(MATERIAL FOR THE TASK begins)

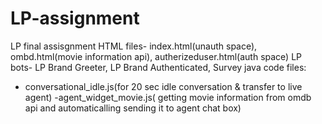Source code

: # LP-assignment
LP final assisgnment
HTML files- index.html(unauth space), ombd.html(movie information api), autherizeduser.html(auth space)
LP bots- LP Brand Greeter, LP Brand Authenticated, Survey
java code files:
- conversational_idle.js(for 20 sec idle conversation & transfer to live agent)
-agent_widget_movie.js( getting movie information from omdb api and automaticalling sending it to agent chat box)
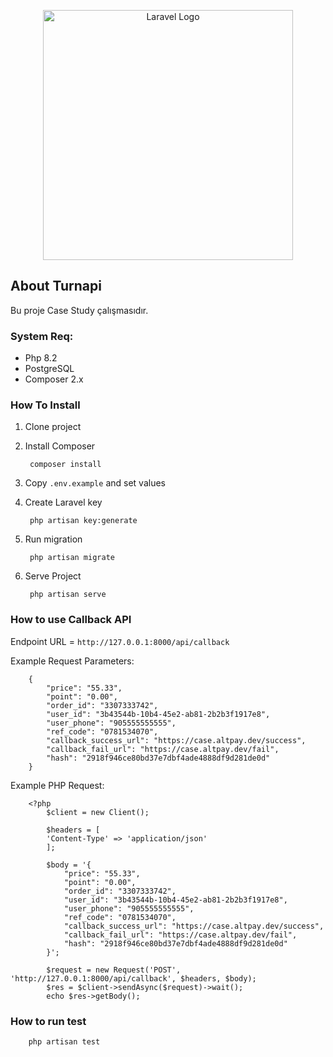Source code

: <p align="center"><a href="https://laravel.com" target="_blank"><img src="https://raw.githubusercontent.com/laravel/art/master/logo-lockup/5%20SVG/2%20CMYK/1%20Full%20Color/laravel-logolockup-cmyk-red.svg" width="400" alt="Laravel Logo"></a></p>


## About Turnapi

Bu proje Case Study çalışmasıdır.

### System Req:
- Php  8.2
- PostgreSQL
- Composer 2.x


### How To Install

1. Clone project
2. Install Composer
    
        composer install
3. Copy `.env.example` and set values
4. Create Laravel key
        
        php artisan key:generate
5. Run migration
    
        php artisan migrate
6. Serve Project

        php artisan serve


### How to use Callback API

Endpoint URL = `http://127.0.0.1:8000/api/callback`

Example Request Parameters:

        {
            "price": "55.33",
            "point": "0.00",
            "order_id": "3307333742",
            "user_id": "3b43544b-10b4-45e2-ab81-2b2b3f1917e8",
            "user_phone": "905555555555",
            "ref_code": "0781534070",
            "callback_success_url": "https://case.altpay.dev/success",
            "callback_fail_url": "https://case.altpay.dev/fail",
            "hash": "2918f946ce80bd37e7dbf4ade4888df9d281de0d"
        }

Example PHP Request:

        <?php
            $client = new Client();

            $headers = [
            'Content-Type' => 'application/json'
            ];

            $body = '{
                "price": "55.33",
                "point": "0.00",
                "order_id": "3307333742",
                "user_id": "3b43544b-10b4-45e2-ab81-2b2b3f1917e8",
                "user_phone": "905555555555",
                "ref_code": "0781534070",
                "callback_success_url": "https://case.altpay.dev/success",
                "callback_fail_url": "https://case.altpay.dev/fail",
                "hash": "2918f946ce80bd37e7dbf4ade4888df9d281de0d"
            }';

            $request = new Request('POST', 'http://127.0.0.1:8000/api/callback', $headers, $body);
            $res = $client->sendAsync($request)->wait();
            echo $res->getBody();


### How to run test

        php artisan test

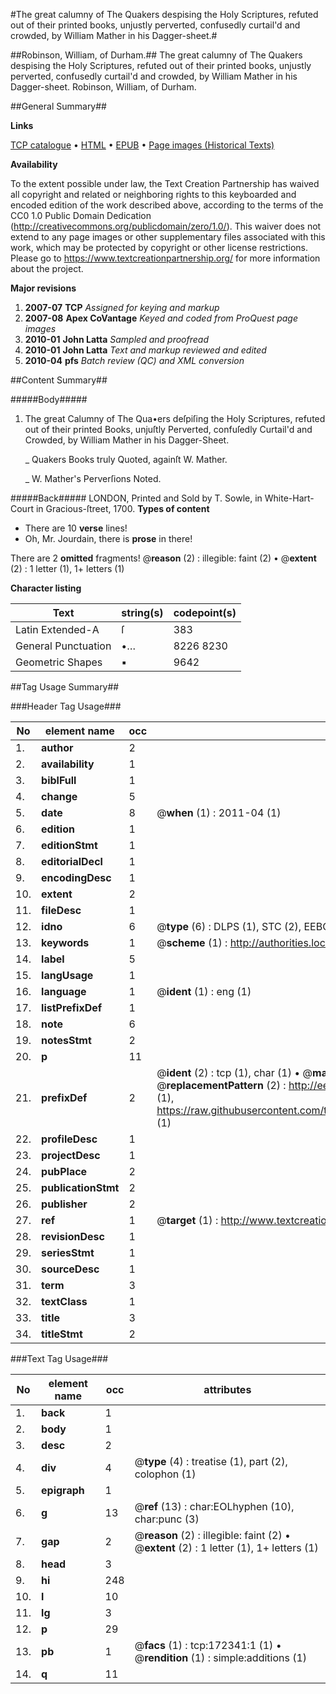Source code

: #The great calumny of The Quakers despising the Holy Scriptures, refuted out of their printed books, unjustly perverted, confusedly curtail'd and crowded, by William Mather in his Dagger-sheet.#

##Robinson, William, of Durham.##
The great calumny of The Quakers despising the Holy Scriptures, refuted out of their printed books, unjustly perverted, confusedly curtail'd and crowded, by William Mather in his Dagger-sheet.
Robinson, William, of Durham.

##General Summary##

**Links**

[TCP catalogue](http://www.ota.ox.ac.uk/tcp/)  • 
[HTML](http://tei.it.ox.ac.uk/tcp/Texts-HTML/free/A91/A91904.html)  • 
[EPUB](http://tei.it.ox.ac.uk/tcp/Texts-EPUB/free/A91/A91904.epub) • 
[Page images (Historical Texts)](https://historicaltexts.jisc.ac.uk/eebo-45578421e)

**Availability**

To the extent possible under law, the Text Creation Partnership has waived all copyright and related or neighboring rights to this keyboarded and encoded edition of the work described above, according to the terms of the CC0 1.0 Public Domain Dedication (http://creativecommons.org/publicdomain/zero/1.0/). This waiver does not extend to any page images or other supplementary files associated with this work, which may be protected by copyright or other license restrictions. Please go to https://www.textcreationpartnership.org/ for more information about the project.

**Major revisions**

1. __2007-07__ __TCP__ *Assigned for keying and markup*
1. __2007-08__ __Apex CoVantage__ *Keyed and coded from ProQuest page images*
1. __2010-01__ __John Latta__ *Sampled and proofread*
1. __2010-01__ __John Latta__ *Text and markup reviewed and edited*
1. __2010-04__ __pfs__ *Batch review (QC) and XML conversion*

##Content Summary##

#####Body#####

1. The great Calumny of The Qua•ers deſpiſing the Holy Scriptures, refuted out of their printed Books, unjuſtly Perverted, confuſedly Curtail'd and Crowded, by William Mather in his Dagger-Sheet.

    _ Quakers Books truly Quoted, againſt W. Mather.

    _ W. Mather's Perverſions Noted.

#####Back#####
LONDON, Printed and Sold by T. Sowle, in White-Hart-Court in Gracious-ſtreet, 1700.
**Types of content**

  * There are 10 **verse** lines!
  * Oh, Mr. Jourdain, there is **prose** in there!

There are 2 **omitted** fragments! 
 @__reason__ (2) : illegible: faint (2)  •  @__extent__ (2) : 1 letter (1), 1+ letters (1)

**Character listing**


|Text|string(s)|codepoint(s)|
|---|---|---|
|Latin Extended-A|ſ|383|
|General Punctuation|•…|8226 8230|
|Geometric Shapes|▪|9642|

##Tag Usage Summary##

###Header Tag Usage###

|No|element name|occ|attributes|
|---|---|---|---|
|1.|__author__|2||
|2.|__availability__|1||
|3.|__biblFull__|1||
|4.|__change__|5||
|5.|__date__|8| @__when__ (1) : 2011-04 (1)|
|6.|__edition__|1||
|7.|__editionStmt__|1||
|8.|__editorialDecl__|1||
|9.|__encodingDesc__|1||
|10.|__extent__|2||
|11.|__fileDesc__|1||
|12.|__idno__|6| @__type__ (6) : DLPS (1), STC (2), EEBO-CITATION (1), OCLC (1), VID (1)|
|13.|__keywords__|1| @__scheme__ (1) : http://authorities.loc.gov/ (1)|
|14.|__label__|5||
|15.|__langUsage__|1||
|16.|__language__|1| @__ident__ (1) : eng (1)|
|17.|__listPrefixDef__|1||
|18.|__note__|6||
|19.|__notesStmt__|2||
|20.|__p__|11||
|21.|__prefixDef__|2| @__ident__ (2) : tcp (1), char (1)  •  @__matchPattern__ (2) : ([0-9\-]+):([0-9IVX]+) (1), (.+) (1)  •  @__replacementPattern__ (2) : http://eebo.chadwyck.com/downloadtiff?vid=$1&page=$2 (1), https://raw.githubusercontent.com/textcreationpartnership/Texts/master/tcpchars.xml#$1 (1)|
|22.|__profileDesc__|1||
|23.|__projectDesc__|1||
|24.|__pubPlace__|2||
|25.|__publicationStmt__|2||
|26.|__publisher__|2||
|27.|__ref__|1| @__target__ (1) : http://www.textcreationpartnership.org/docs/. (1)|
|28.|__revisionDesc__|1||
|29.|__seriesStmt__|1||
|30.|__sourceDesc__|1||
|31.|__term__|3||
|32.|__textClass__|1||
|33.|__title__|3||
|34.|__titleStmt__|2||


###Text Tag Usage###

|No|element name|occ|attributes|
|---|---|---|---|
|1.|__back__|1||
|2.|__body__|1||
|3.|__desc__|2||
|4.|__div__|4| @__type__ (4) : treatise (1), part (2), colophon (1)|
|5.|__epigraph__|1||
|6.|__g__|13| @__ref__ (13) : char:EOLhyphen (10), char:punc (3)|
|7.|__gap__|2| @__reason__ (2) : illegible: faint (2)  •  @__extent__ (2) : 1 letter (1), 1+ letters (1)|
|8.|__head__|3||
|9.|__hi__|248||
|10.|__l__|10||
|11.|__lg__|3||
|12.|__p__|29||
|13.|__pb__|1| @__facs__ (1) : tcp:172341:1 (1)  •  @__rendition__ (1) : simple:additions (1)|
|14.|__q__|11||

(MATERIAL FOR THE TASK ends)

● **WORK REQUIRED**
Each record is to be written out exactly. No picture goes in.

● **RESPONSE TO THIS TASK**
Source code

: # LP-assignment
LP final assisgnment
HTML files- index.html(unauth space), ombd.html(movie information api), autherizeduser.html(auth space)
LP bots- LP Brand Greeter, LP Brand Authenticated, Survey
java code files:
- conversational_idle.js(for 20 sec idle conversation & transfer to live agent)
-agent_widget_movie.js( getting movie information from omdb api and automaticalling sending it to agent chat box)
Source code

: <p align="center"><a href="https://laravel.com" target="_blank"><img src="https://raw.githubusercontent.com/laravel/art/master/logo-lockup/5%20SVG/2%20CMYK/1%20Full%20Color/laravel-logolockup-cmyk-red.svg" width="400" alt="Laravel Logo"></a></p>


## About Turnapi

Bu proje Case Study çalışmasıdır.

### System Req:
- Php  8.2
- PostgreSQL
- Composer 2.x


### How To Install

1. Clone project
2. Install Composer
    
        composer install
3. Copy `.env.example` and set values
4. Create Laravel key
        
        php artisan key:generate
5. Run migration
    
        php artisan migrate
6. Serve Project

        php artisan serve


### How to use Callback API

Endpoint URL = `http://127.0.0.1:8000/api/callback`

Example Request Parameters:

        {
            "price": "55.33",
            "point": "0.00",
            "order_id": "3307333742",
            "user_id": "3b43544b-10b4-45e2-ab81-2b2b3f1917e8",
            "user_phone": "905555555555",
            "ref_code": "0781534070",
            "callback_success_url": "https://case.altpay.dev/success",
            "callback_fail_url": "https://case.altpay.dev/fail",
            "hash": "2918f946ce80bd37e7dbf4ade4888df9d281de0d"
        }

Example PHP Request:

        <?php
            $client = new Client();

            $headers = [
            'Content-Type' => 'application/json'
            ];

            $body = '{
                "price": "55.33",
                "point": "0.00",
                "order_id": "3307333742",
                "user_id": "3b43544b-10b4-45e2-ab81-2b2b3f1917e8",
                "user_phone": "905555555555",
                "ref_code": "0781534070",
                "callback_success_url": "https://case.altpay.dev/success",
                "callback_fail_url": "https://case.altpay.dev/fail",
                "hash": "2918f946ce80bd37e7dbf4ade4888df9d281de0d"
            }';

            $request = new Request('POST', 'http://127.0.0.1:8000/api/callback', $headers, $body);
            $res = $client->sendAsync($request)->wait();
            echo $res->getBody();


### How to run test

        php artisan test

Source code

: #The great calumny of The Quakers despising the Holy Scriptures, refuted out of their printed books, unjustly perverted, confusedly curtail'd and crowded, by William Mather in his Dagger-sheet.#

##Robinson, William, of Durham.##
The great calumny of The Quakers despising the Holy Scriptures, refuted out of their printed books, unjustly perverted, confusedly curtail'd and crowded, by William Mather in his Dagger-sheet.
Robinson, William, of Durham.

##General Summary##

**Links**

[TCP catalogue](http://www.ota.ox.ac.uk/tcp/)  • 
[HTML](http://tei.it.ox.ac.uk/tcp/Texts-HTML/free/A91/A91904.html)  • 
[EPUB](http://tei.it.ox.ac.uk/tcp/Texts-EPUB/free/A91/A91904.epub) • 
[Page images (Historical Texts)](https://historicaltexts.jisc.ac.uk/eebo-45578421e)

**Availability**

To the extent possible under law, the Text Creation Partnership has waived all copyright and related or neighboring rights to this keyboarded and encoded edition of the work described above, according to the terms of the CC0 1.0 Public Domain Dedication (http://creativecommons.org/publicdomain/zero/1.0/). This waiver does not extend to any page images or other supplementary files associated with this work, which may be protected by copyright or other license restrictions. Please go to https://www.textcreationpartnership.org/ for more information about the project.

**Major revisions**

1. __2007-07__ __TCP__ *Assigned for keying and markup*
1. __2007-08__ __Apex CoVantage__ *Keyed and coded from ProQuest page images*
1. __2010-01__ __John Latta__ *Sampled and proofread*
1. __2010-01__ __John Latta__ *Text and markup reviewed and edited*
1. __2010-04__ __pfs__ *Batch review (QC) and XML conversion*

##Content Summary##

#####Body#####

1. The great Calumny of The Qua•ers deſpiſing the Holy Scriptures, refuted out of their printed Books, unjuſtly Perverted, confuſedly Curtail'd and Crowded, by William Mather in his Dagger-Sheet.

    _ Quakers Books truly Quoted, againſt W. Mather.

    _ W. Mather's Perverſions Noted.

#####Back#####
LONDON, Printed and Sold by T. Sowle, in White-Hart-Court in Gracious-ſtreet, 1700.
**Types of content**

  * There are 10 **verse** lines!
  * Oh, Mr. Jourdain, there is **prose** in there!

There are 2 **omitted** fragments! 
 @__reason__ (2) : illegible: faint (2)  •  @__extent__ (2) : 1 letter (1), 1+ letters (1)

**Character listing**


|Text|string(s)|codepoint(s)|
|---|---|---|
|Latin Extended-A|ſ|383|
|General Punctuation|•…|8226 8230|
|Geometric Shapes|▪|9642|

##Tag Usage Summary##

###Header Tag Usage###

|No|element name|occ|attributes|
|---|---|---|---|
|1.|__author__|2||
|2.|__availability__|1||
|3.|__biblFull__|1||
|4.|__change__|5||
|5.|__date__|8| @__when__ (1) : 2011-04 (1)|
|6.|__edition__|1||
|7.|__editionStmt__|1||
|8.|__editorialDecl__|1||
|9.|__encodingDesc__|1||
|10.|__extent__|2||
|11.|__fileDesc__|1||
|12.|__idno__|6| @__type__ (6) : DLPS (1), STC (2), EEBO-CITATION (1), OCLC (1), VID (1)|
|13.|__keywords__|1| @__scheme__ (1) : http://authorities.loc.gov/ (1)|
|14.|__label__|5||
|15.|__langUsage__|1||
|16.|__language__|1| @__ident__ (1) : eng (1)|
|17.|__listPrefixDef__|1||
|18.|__note__|6||
|19.|__notesStmt__|2||
|20.|__p__|11||
|21.|__prefixDef__|2| @__ident__ (2) : tcp (1), char (1)  •  @__matchPattern__ (2) : ([0-9\-]+):([0-9IVX]+) (1), (.+) (1)  •  @__replacementPattern__ (2) : http://eebo.chadwyck.com/downloadtiff?vid=$1&page=$2 (1), https://raw.githubusercontent.com/textcreationpartnership/Texts/master/tcpchars.xml#$1 (1)|
|22.|__profileDesc__|1||
|23.|__projectDesc__|1||
|24.|__pubPlace__|2||
|25.|__publicationStmt__|2||
|26.|__publisher__|2||
|27.|__ref__|1| @__target__ (1) : http://www.textcreationpartnership.org/docs/. (1)|
|28.|__revisionDesc__|1||
|29.|__seriesStmt__|1||
|30.|__sourceDesc__|1||
|31.|__term__|3||
|32.|__textClass__|1||
|33.|__title__|3||
|34.|__titleStmt__|2||


###Text Tag Usage###

|No|element name|occ|attributes|
|---|---|---|---|
|1.|__back__|1||
|2.|__body__|1||
|3.|__desc__|2||
|4.|__div__|4| @__type__ (4) : treatise (1), part (2), colophon (1)|
|5.|__epigraph__|1||
|6.|__g__|13| @__ref__ (13) : char:EOLhyphen (10), char:punc (3)|
|7.|__gap__|2| @__reason__ (2) : illegible: faint (2)  •  @__extent__ (2) : 1 letter (1), 1+ letters (1)|
|8.|__head__|3||
|9.|__hi__|248||
|10.|__l__|10||
|11.|__lg__|3||
|12.|__p__|29||
|13.|__pb__|1| @__facs__ (1) : tcp:172341:1 (1)  •  @__rendition__ (1) : simple:additions (1)|
|14.|__q__|11||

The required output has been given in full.